We’ve recently been using the R tsne package to implement the TSNE plotting in SeqMonk, but with somewhat unexpectedly poor results, even from quite different datasets. I’ve now been made aware that there is also an Rtsne package, and that several people have reported problems with the tsne package which weren’t present in Rtnse so I wanted to test both performance and output from the two.
I have a smallish dataset (available from here) with big differneces in it so it should be really easy to separate.
setwd("C:/Users/andrewss/Desktop/Tsne_test/")
read.delim("tsne_data.txt") -> tsne.data
rownames(tsne.data) <- tsne.data$Probe
tsne.data[14:31] -> tsne.data
tsne.data
dim(tsne.data)
[1] 1510 18
PCA
As a point of comparison we’ll start with a simple PCA to see how well that does.
start.time <- proc.time()
prcomp(t(tsne.data)) -> pca.result
proc.time()-start.time
user system elapsed
0.01 0.00 0.03
We can plot this to see how well it separates.
plot(
pca.result$x[,1],
pca.result$x[,2],
pch=19, xlab="PCA PC1",
ylab="PCA PC2",
main="Separation with PCA",
col=as.factor(gsub("_.*","",colnames(tsne.data)))
)
text(pca.result$x[,1], pca.result$x[,2],gsub("_.*","",colnames(tsne.data)),pos=1, cex=0.7)

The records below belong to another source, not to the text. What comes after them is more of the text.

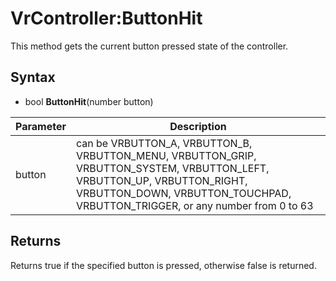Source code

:# VrController:ButtonHit

This method gets the current button pressed state of the controller.

## Syntax

- bool **ButtonHit**(number button)

| Parameter | Description |
|---|---|
| button | can be VRBUTTON_A, VRBUTTON_B, VRBUTTON_MENU, VRBUTTON_GRIP, VRBUTTON_SYSTEM, VRBUTTON_LEFT, VRBUTTON_UP, VRBUTTON_RIGHT, VRBUTTON_DOWN, VRBUTTON_TOUCHPAD, VRBUTTON_TRIGGER, or any number from 0 to 63 |

## Returns

Returns true if the specified button is pressed, otherwise false is returned.
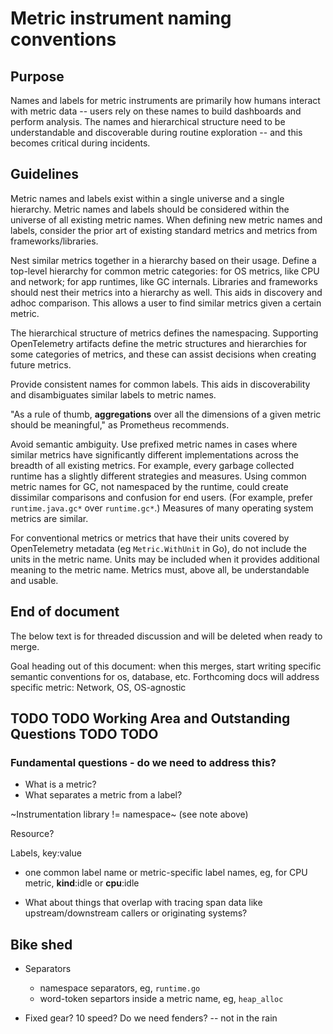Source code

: # Metric instrument naming conventions

## Purpose

Names and labels for metric instruments are primarily how humans interact with metric data -- users rely on these names to build dashboards and perform analysis. The names and hierarchical structure need to be understandable and discoverable during routine exploration -- and this becomes critical during incidents.

## Guidelines

Metric names and labels exist within a single universe and a single hierarchy. Metric names and labels should be considered within the universe of all existing metric names. When defining new metric names and labels, consider the prior art of existing standard metrics and metrics from frameworks/libraries.

Nest similar metrics together in a hierarchy based on their usage. Define a top-level hierarchy for common metric categories: for OS metrics, like CPU and network; for app runtimes, like GC internals. Libraries and frameworks should nest their metrics into a hierarchy as well. This aids in discovery and adhoc comparison. This allows a user to find similar metrics given a certain metric.

The hierarchical structure of metrics defines the namespacing. Supporting OpenTelemetry artifacts define the metric structures and hierarchies for some categories of metrics, and these can assist decisions when creating future metrics.

Provide consistent names for common labels. This aids in discoverability and disambiguates similar labels to metric names.

"As a rule of thumb, **aggregations** over all the dimensions of a given metric should be meaningful," as Prometheus recommends.

Avoid semantic ambiguity. Use prefixed metric names in cases where similar metrics have significantly different implementations across the breadth of all existing metrics. For example, every garbage collected runtime has a slightly different strategies and measures. Using common metric names for GC, not namespaced by the runtime, could create dissimilar comparisons and confusion for end users. (For example, prefer `runtime.java.gc*` over `runtime.gc*`.) Measures of many operating system metrics are similar.

For conventional metrics or metrics that have their units covered by OpenTelemetry metadata (eg `Metric.WithUnit` in Go), do not include the units in the metric name. Units may be included when it provides additional meaning to the metric name. Metrics must, above all, be understandable and usable.

## End of document

The below text is for threaded discussion and will be deleted when ready to merge.

Goal heading out of this document: when this merges, start writing specific semantic conventions for os, database, etc. Forthcoming docs will address specific metric: Network, OS, OS-agnostic



## TODO TODO Working Area and Outstanding Questions TODO TODO

### Fundamental questions - do we need to address this?
* What is a metric?
* What separates a metric from a label?

~Instrumentation library != namespace~ (see note above)

Resource?

Labels, key:value
- one common label name or metric-specific label names, eg, for CPU metric, **kind**:idle or **cpu**:idle

* What about things that overlap with tracing span data like upstream/downstream callers or originating systems?

## Bike shed

* Separators
  * namespace separators, eg, `runtime.go`
  * word-token separtors inside a metric name, eg, `heap_alloc`

* Fixed gear? 10 speed? Do we need fenders? -- not in the rain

So this data separates ridiculously well (it was selected to), and works very quickly through PCA.
tsne
Now let’s try the same thing with TSNE.
We’ll try the tsne package first
library(tsne)
start.time <- proc.time()
tsne(t(tsne.data), perplexity = 5) -> tsne.result
proc.time()-start.time
user system elapsed
9.67 0.00 9.69
So for a pretty small dataset (18 samples and 1510 measures), it’s pretty slow (~300x slower than PCA).
Let’s plot the results to see if it looks sensible
plot(
tsne.result,
pch=19,
col=as.factor(gsub("_.*","",colnames(tsne.data))),
xlab="TSNE dim1",
ylab="TSNE dim2",
main="Separation with tsne package")
text(tsne.result[,1],tsne.result[,2],gsub("_.*","",colnames(tsne.data)),pos=1, cex=0.7)

Not exactly earth shattering separation.
Rtsne
Now lets try the Rtsne package
library(Rtsne)
start.time <- proc.time()
Rtsne(t(tsne.data), perplexity = 5) -> rtsne.result
proc.time()-start.time
Well that’s a whole lot faster (about 3X slower than PCA) - which seems a lot more reasonable. Let’s look at the separation
plot(
rtsne.result$Y,
col=as.factor(gsub("_.*","",colnames(tsne.data))),
pch=19,
xlab="TSNE dim1",
ylab="TSNE dim2",
main="Separation with the Rtsne package"
)
text(rtsne.result$Y[,1],rtsne.result$Y[,2],gsub("_.*","",colnames(tsne.data)),pos=1, cex=0.5)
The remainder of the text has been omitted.